Your phone is an unnecessary device when you're meditating and a source of distraction. Although, while reading this, some of you might disagree with me and rightfully so because you might use a meditation timer or app that is on your phone to meditate. In that case, put your phone in airplane mode to block incoming calls and notifications or put the phone on silent.
Also, if you live in a noisy area or find yourself generally distracted by sound occurring outside, like maybe the neighbour opening the door, kids playing outside or the loud car that randomly passes by, a good practical tip which sometimes we might dismiss, is to close any windows and doors so that you won't be disturbed by noises coming from outside. Also of help might be to identify when the neighbourhood seems to quiet down during the day, for example, between one and three in the afternoon, and practice during that time.
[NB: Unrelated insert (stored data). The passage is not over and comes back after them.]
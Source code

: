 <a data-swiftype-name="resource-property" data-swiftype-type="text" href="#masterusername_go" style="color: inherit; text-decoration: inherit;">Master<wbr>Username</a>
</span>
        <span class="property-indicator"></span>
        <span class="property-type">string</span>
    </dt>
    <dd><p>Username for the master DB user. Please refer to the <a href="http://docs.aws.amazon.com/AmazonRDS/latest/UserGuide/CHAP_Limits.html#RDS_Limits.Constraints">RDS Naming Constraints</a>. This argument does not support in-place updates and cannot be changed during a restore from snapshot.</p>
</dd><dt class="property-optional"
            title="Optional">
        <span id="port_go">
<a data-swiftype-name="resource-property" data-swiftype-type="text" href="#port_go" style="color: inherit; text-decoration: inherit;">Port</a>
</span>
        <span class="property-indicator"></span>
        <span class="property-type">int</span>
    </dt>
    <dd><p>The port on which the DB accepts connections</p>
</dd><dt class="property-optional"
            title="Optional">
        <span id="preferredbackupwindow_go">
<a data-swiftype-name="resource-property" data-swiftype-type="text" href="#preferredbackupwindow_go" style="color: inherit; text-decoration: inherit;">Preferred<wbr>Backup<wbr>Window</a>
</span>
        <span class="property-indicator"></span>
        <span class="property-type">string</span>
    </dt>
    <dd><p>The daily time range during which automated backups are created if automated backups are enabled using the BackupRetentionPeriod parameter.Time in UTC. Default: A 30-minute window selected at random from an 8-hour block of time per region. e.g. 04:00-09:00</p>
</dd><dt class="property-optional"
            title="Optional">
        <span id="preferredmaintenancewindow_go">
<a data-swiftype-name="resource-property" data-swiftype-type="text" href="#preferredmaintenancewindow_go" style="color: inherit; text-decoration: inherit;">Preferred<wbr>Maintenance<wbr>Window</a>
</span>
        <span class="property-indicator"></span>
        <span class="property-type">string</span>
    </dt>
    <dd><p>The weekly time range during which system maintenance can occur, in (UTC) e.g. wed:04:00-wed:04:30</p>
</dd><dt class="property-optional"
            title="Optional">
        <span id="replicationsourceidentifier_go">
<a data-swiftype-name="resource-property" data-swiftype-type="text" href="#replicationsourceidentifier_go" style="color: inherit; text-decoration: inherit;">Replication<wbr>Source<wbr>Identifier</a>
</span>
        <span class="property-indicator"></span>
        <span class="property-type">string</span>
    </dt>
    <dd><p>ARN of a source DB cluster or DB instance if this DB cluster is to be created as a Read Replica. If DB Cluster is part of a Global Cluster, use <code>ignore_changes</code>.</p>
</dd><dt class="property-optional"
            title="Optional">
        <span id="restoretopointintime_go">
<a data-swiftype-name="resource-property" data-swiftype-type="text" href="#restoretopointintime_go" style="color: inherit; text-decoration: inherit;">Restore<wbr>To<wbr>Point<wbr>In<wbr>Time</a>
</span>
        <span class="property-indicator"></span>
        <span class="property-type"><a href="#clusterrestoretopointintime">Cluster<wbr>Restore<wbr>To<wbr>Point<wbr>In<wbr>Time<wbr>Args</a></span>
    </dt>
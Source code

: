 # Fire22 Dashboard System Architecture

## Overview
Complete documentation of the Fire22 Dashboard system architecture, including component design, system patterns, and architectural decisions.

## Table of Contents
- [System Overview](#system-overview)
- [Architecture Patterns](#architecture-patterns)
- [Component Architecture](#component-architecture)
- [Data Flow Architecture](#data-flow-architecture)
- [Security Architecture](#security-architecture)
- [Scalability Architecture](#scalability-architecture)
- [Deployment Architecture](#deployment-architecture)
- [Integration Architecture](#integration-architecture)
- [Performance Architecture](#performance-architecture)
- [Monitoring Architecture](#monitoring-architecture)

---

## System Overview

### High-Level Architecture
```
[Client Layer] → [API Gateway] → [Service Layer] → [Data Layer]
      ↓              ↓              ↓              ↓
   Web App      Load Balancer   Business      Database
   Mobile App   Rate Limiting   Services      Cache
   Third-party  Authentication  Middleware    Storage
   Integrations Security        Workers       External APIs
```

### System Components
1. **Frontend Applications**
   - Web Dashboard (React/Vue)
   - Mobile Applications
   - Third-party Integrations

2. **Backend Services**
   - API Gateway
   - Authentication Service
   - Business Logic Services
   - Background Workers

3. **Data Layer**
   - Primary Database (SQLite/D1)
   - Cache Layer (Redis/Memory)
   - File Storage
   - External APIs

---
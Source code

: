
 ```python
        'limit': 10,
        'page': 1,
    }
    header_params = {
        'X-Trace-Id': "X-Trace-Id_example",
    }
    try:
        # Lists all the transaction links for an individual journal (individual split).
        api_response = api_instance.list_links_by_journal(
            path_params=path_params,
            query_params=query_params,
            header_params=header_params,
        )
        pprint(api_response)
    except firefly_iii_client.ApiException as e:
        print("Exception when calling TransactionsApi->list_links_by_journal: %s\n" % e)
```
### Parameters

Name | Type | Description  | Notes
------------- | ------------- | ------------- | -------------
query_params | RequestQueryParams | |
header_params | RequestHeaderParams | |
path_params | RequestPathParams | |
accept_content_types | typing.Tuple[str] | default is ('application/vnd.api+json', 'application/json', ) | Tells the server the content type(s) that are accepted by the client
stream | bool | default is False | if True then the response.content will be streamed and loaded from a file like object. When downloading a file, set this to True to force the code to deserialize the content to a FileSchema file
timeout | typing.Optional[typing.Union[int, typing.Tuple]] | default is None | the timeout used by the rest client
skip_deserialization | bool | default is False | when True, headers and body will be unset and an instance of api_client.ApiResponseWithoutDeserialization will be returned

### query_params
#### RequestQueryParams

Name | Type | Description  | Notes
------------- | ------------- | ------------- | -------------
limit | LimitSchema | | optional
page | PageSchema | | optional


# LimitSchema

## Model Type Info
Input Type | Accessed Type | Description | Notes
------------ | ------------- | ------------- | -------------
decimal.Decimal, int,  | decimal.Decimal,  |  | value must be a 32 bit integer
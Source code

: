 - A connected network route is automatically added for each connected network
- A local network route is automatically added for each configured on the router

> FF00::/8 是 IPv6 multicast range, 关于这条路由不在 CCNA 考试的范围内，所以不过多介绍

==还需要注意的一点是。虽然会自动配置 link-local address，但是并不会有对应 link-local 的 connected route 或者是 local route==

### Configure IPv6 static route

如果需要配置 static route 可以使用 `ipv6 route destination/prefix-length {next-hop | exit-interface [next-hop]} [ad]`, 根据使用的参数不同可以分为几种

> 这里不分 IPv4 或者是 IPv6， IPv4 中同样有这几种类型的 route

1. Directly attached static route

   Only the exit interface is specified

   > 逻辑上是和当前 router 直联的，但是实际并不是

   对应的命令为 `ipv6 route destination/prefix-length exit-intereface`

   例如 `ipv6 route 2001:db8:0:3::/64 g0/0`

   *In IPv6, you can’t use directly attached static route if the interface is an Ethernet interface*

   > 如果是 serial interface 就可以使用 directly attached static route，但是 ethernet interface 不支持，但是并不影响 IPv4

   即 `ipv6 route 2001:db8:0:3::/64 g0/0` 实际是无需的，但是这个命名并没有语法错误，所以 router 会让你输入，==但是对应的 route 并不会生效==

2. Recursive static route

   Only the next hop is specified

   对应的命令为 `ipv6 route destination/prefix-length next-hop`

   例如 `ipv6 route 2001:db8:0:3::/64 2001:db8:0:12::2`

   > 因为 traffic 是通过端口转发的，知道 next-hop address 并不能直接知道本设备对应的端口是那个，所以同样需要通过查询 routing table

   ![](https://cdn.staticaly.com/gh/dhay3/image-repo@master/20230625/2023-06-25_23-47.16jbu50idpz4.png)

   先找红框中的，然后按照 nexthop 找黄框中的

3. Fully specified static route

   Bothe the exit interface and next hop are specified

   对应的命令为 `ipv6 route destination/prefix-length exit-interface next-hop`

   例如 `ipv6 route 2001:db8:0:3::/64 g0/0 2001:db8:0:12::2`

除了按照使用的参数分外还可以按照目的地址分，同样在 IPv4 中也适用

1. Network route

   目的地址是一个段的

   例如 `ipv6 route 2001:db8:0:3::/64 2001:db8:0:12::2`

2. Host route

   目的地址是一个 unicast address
Also, many of us do not live alone, either with a flatmate or our partner or family members. These can also be a source of distraction; for example, children can be quite noisy when playing, which can easily take your mind off the practice. Or just simply someone in the house calling you to ask you something or coming into the room where you are practising to take something. So, in such situations, a good tip could be to practice at a time during the day when you're alone at your house or, on the other hand, to politely tell the people living with you not to come into your room or disturb you for the length of time you'll be practising.
Finally, and one that I personally find helpful is to create a space within the house or to practice in the same place each day – for example, your study room or an area of the bedroom or home which you reserve for your practice. For instance, you could decorate or set up a small space in the house or a room as a sacred space to practice meditation. This could be as simple as having a corner in the bedroom always set up with a mat and a meditation cushion or just having a chair set up in your study, which you use only to meditate. This can be very helpful because our mind works by habits and association. So by association, sitting to practice meditation at the same place each day, which is purposefully designated for practising meditation, can help in allowing the mind to settle and be less bound to be distracted by external disturbances.
To sum up, as beginners, it's crucial to take the time to find a peaceful location and minimize external distractions before engaging in meditation practice. This will allow for better focus during meditation. Tips such as choosing a quiet space, turning off your phone, closing windows and doors, and telling people not to disturb you can help. Additionally, creating a designated space within your home for meditation can also serve as a reminder that this is a sacred and dedicated time for you to practice meditation which by association can also help settle the mind.
Bibliography
Brandsma, R. (2017). The mindfulness teaching guide. Oakland, CA: New Harbinger Publications.
Choden, & Regan-Addis, H. (2018). Mindfulness-based living course. New Alresford: John Hunt Publishing.
Wolf, C., & Serpa, J. G. (2015). A clinician's guide to teaching mindfulness: The comprehensive session-by-session program for mental health professionals and healthcare providers. Oakland, CA: New Harbinger Publications.